Hacker News new | ask | show | jobs
by artembugara 1659 days ago
Also I have an article about spaCy NER: https://newscatcherapi.com/blog/named-entity-recognition-wit...

The conclusion I came up with:

"A few notes on my Spacy NER accuracy with "real world" data

Low accuracy with sentences without a proper casing

1. Low accuracy overall, even with a large model

2. You'd need to fine-tune your model if you want to use it in production

3. Overall, there's no open-source high accuracy NER model that you can use out-of-a-box"

2 comments

> Overall, there's no open-source high accuracy NER model that you can use out-of-a-box"

Part of it is most underestimate the complexity of NER and the rest of it, in my opinion, is that NER is not well-defined as a classification problem.

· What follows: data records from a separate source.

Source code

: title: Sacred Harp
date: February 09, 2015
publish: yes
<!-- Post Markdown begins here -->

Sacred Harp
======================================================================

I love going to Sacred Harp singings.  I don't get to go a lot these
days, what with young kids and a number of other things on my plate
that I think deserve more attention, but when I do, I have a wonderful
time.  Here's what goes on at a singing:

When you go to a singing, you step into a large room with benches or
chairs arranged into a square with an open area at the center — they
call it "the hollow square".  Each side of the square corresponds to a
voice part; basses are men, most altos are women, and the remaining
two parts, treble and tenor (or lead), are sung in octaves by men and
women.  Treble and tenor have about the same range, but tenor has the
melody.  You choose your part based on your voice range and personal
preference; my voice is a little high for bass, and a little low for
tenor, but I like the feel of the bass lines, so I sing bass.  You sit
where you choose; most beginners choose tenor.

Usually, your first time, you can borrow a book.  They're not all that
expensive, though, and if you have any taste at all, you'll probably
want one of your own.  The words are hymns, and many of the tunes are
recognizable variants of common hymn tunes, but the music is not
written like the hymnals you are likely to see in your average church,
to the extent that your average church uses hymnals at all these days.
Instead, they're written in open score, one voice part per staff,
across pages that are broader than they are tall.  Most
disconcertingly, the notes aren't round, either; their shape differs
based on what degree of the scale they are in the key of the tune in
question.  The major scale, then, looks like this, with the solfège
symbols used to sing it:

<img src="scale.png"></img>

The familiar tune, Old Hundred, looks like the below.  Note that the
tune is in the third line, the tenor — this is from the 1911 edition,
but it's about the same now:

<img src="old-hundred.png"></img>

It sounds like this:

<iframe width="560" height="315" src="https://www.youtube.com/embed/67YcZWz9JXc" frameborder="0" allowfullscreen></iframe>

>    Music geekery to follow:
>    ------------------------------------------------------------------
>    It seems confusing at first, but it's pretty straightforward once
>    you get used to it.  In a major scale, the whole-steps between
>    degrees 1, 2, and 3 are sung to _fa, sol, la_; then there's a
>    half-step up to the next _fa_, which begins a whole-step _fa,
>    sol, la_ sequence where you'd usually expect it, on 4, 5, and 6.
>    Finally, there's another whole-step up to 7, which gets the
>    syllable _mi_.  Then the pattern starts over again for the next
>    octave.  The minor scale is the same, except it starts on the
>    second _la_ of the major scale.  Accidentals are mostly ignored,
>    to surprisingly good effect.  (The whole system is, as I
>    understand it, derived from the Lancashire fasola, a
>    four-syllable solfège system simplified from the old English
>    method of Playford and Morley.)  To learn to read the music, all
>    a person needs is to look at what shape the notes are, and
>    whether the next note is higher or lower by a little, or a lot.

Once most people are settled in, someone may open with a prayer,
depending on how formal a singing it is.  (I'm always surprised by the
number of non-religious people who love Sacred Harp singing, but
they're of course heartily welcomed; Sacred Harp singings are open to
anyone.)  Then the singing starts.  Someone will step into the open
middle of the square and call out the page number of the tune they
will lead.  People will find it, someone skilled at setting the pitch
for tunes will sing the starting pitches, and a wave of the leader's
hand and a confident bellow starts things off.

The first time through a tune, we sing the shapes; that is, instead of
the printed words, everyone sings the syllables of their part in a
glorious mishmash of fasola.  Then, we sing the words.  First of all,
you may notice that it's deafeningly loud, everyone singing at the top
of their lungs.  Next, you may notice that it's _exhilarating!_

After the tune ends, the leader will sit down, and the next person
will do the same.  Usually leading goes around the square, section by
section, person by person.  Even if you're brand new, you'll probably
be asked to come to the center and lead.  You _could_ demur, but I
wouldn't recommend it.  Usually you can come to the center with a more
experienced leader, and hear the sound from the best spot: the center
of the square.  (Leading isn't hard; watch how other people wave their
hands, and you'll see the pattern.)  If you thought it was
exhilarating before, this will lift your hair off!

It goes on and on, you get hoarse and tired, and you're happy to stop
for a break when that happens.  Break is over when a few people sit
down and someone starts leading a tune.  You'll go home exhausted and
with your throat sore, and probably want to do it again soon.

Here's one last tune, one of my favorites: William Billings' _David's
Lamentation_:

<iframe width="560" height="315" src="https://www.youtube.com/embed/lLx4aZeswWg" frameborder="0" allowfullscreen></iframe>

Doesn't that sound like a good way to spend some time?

At least in my experience, having a specific battery of questions to query documents, first by transformer based semantic search and narrowed by Q/A models, removed the need for explicit NER, entity linking or relation extraction. For the case of entities as features for rule systems, shallow models and using all label predictions instead of just selecting argmax has been sufficiently robust. Using big transformers for classification doesn't pay enough to be worth it there.

I assume your product does some kind of entity disambiguation and/or link to an ontology? Spacy doesn't provide this out of the box either, AFAICT. Can you share more info about how you do it?
We don't provide entity disambiguation out of a box. It's more of a on request for Enterprise clients.

But overall, entity disambiguation is one of the most useful and difficult tasks in the NLP.

SpaCy supports entity linking via knowledge base: https://spacy.io/api/entitylinker

That might be the killer feature from what I've heard.
NER good enough to anonymise free text would be the absolute dream for many governments.